Utility Spotlight
12 Steps To Faster Web Pages With Visual Round Trip Analyzer
Jim Pierson
This article is based on a prerelease version of VRTA. All information is subject to change.
Code download available at:Visual Round Trip Analyzer(654 KB)
This article discusses:
|
This article uses the following technologies: Visual Round Trip Analyzer |
Contents
Location, Location, Location
12 Easy Steps
Using Visual Round Trip Analyzer
Final Thoughts
So many factors can affect the performance of a Web page—the distance between server and client, the size of the elements on the page, how the browser loads these elements, available bandwidth. Finding those bottlenecks and identifying the culprits is no easy task. But identifying the causes can yield some significant improvements.
In this article, I'll show you how to spot and remedy some common causes of poor performance. I'll also introduce you to Visual Round Trip Analyzer (VRTA), a tool that can distinguish among the various factors that cause performance problems and present them as a graphical map. Then I'll show you how to perform your analysis using VRTA. But before we begin, find out how much you already know by taking the speed quiz called "How Do You Improve Page Loading?" that is included in this article.
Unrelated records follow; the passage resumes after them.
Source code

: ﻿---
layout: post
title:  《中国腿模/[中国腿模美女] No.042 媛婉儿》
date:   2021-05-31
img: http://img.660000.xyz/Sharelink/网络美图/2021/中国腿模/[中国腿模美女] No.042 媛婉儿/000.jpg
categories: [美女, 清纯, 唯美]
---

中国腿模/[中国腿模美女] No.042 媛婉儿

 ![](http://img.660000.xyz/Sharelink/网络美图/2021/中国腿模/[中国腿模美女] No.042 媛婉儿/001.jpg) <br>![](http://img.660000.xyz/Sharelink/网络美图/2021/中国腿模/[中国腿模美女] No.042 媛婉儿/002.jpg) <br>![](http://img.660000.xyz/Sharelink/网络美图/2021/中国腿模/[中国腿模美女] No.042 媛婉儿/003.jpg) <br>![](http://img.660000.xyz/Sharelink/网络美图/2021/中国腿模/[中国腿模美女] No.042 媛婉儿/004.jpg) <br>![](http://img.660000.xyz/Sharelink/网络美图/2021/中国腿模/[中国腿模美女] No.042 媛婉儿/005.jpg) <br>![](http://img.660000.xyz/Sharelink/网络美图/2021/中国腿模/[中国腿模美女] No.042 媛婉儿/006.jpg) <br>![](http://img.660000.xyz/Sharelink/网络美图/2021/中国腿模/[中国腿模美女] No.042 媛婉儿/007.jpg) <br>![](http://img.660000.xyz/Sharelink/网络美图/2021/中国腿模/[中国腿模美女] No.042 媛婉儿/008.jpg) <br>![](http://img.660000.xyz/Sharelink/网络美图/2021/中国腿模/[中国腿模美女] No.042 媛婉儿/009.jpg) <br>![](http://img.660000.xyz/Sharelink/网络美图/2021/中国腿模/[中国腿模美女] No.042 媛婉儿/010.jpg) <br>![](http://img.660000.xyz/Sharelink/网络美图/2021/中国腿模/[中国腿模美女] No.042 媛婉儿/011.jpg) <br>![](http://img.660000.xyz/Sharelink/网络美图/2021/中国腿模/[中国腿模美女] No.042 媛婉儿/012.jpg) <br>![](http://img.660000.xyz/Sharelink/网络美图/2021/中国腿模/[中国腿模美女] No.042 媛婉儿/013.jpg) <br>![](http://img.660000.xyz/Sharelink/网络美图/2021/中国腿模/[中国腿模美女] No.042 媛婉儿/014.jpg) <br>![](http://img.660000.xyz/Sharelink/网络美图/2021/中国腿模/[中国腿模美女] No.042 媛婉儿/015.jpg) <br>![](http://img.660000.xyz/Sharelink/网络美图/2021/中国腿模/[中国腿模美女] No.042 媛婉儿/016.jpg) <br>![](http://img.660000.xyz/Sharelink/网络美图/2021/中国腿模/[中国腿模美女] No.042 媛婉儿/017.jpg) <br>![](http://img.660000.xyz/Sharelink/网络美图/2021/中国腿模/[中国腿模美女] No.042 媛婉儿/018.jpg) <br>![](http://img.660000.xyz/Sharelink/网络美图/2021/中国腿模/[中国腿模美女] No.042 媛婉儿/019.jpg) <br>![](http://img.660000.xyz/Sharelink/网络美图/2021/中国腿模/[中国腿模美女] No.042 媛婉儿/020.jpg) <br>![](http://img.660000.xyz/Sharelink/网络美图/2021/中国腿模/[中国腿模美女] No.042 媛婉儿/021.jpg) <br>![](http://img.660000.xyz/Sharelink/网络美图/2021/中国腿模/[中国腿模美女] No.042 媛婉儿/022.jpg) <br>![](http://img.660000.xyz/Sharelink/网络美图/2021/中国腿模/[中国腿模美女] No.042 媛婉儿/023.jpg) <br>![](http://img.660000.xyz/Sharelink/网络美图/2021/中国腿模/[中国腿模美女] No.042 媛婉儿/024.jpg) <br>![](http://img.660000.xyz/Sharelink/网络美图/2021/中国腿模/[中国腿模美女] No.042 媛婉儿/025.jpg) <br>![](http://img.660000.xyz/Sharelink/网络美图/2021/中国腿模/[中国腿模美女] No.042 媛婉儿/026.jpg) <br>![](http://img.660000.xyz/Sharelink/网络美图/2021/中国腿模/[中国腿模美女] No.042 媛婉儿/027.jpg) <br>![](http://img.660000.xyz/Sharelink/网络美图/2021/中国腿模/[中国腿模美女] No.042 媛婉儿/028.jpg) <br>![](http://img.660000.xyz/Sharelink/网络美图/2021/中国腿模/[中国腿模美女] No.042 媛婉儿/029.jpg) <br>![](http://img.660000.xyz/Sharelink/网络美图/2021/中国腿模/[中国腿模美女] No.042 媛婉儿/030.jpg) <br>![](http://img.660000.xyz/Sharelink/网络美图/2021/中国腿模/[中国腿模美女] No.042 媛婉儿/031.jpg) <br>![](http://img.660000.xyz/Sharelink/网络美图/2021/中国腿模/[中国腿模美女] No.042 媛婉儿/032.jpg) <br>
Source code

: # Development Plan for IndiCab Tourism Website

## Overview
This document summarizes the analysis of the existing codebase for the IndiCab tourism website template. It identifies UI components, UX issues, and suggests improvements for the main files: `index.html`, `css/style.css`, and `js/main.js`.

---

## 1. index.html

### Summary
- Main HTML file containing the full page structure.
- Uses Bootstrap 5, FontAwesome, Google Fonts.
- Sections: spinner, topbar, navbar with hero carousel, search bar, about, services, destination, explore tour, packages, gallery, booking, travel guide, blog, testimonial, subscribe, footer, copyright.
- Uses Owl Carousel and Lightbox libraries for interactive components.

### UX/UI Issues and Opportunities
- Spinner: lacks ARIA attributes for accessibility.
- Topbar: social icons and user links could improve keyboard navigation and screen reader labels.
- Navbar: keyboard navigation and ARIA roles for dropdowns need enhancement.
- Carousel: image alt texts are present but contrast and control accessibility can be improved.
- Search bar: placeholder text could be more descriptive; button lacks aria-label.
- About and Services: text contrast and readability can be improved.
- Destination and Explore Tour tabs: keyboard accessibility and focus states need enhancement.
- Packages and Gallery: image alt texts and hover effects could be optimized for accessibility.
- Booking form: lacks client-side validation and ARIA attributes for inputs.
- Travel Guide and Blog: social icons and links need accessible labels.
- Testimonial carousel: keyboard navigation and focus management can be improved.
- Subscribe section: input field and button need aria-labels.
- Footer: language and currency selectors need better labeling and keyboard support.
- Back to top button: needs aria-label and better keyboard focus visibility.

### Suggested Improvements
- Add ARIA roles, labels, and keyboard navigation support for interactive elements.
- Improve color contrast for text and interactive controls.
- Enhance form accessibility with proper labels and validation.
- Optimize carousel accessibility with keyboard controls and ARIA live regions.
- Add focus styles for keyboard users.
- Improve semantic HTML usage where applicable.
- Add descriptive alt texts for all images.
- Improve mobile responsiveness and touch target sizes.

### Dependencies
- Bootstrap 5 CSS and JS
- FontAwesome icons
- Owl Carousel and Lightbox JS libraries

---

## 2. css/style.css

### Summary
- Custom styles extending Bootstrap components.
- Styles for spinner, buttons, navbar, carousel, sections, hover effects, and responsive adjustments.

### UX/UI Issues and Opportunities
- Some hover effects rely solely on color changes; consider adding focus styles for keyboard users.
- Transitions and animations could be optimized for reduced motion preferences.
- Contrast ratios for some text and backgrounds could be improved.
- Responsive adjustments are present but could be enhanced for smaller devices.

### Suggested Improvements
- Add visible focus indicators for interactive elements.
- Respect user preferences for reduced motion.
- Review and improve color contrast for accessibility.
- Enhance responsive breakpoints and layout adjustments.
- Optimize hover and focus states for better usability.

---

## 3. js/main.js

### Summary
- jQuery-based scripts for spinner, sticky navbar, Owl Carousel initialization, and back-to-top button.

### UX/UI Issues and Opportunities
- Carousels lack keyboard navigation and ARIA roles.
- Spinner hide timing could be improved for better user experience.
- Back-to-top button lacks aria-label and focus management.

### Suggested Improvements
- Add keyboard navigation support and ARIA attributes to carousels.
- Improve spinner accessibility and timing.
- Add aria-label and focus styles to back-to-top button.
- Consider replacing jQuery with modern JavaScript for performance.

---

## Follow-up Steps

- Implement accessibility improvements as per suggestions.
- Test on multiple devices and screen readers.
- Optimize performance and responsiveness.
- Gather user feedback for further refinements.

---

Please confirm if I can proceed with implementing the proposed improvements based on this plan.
Location, Location, Location
Two of the biggest factors in page load delays are distance, measured as round-trip time (RTT), and the number of round-trips between the client and servers. A round-trip is a network packet sent by a client to a server, which then sends a response packet. Downloading a single Web page can require as few as 2 or 3 round-trips if the page is sparse, or many tens of round-trips for a rich appearance. Opening a TCP connection is one round-trip. Sending a Get and receiving the first 3KB is one round-trip. Sending Acknowledgements for more data is more round-trips.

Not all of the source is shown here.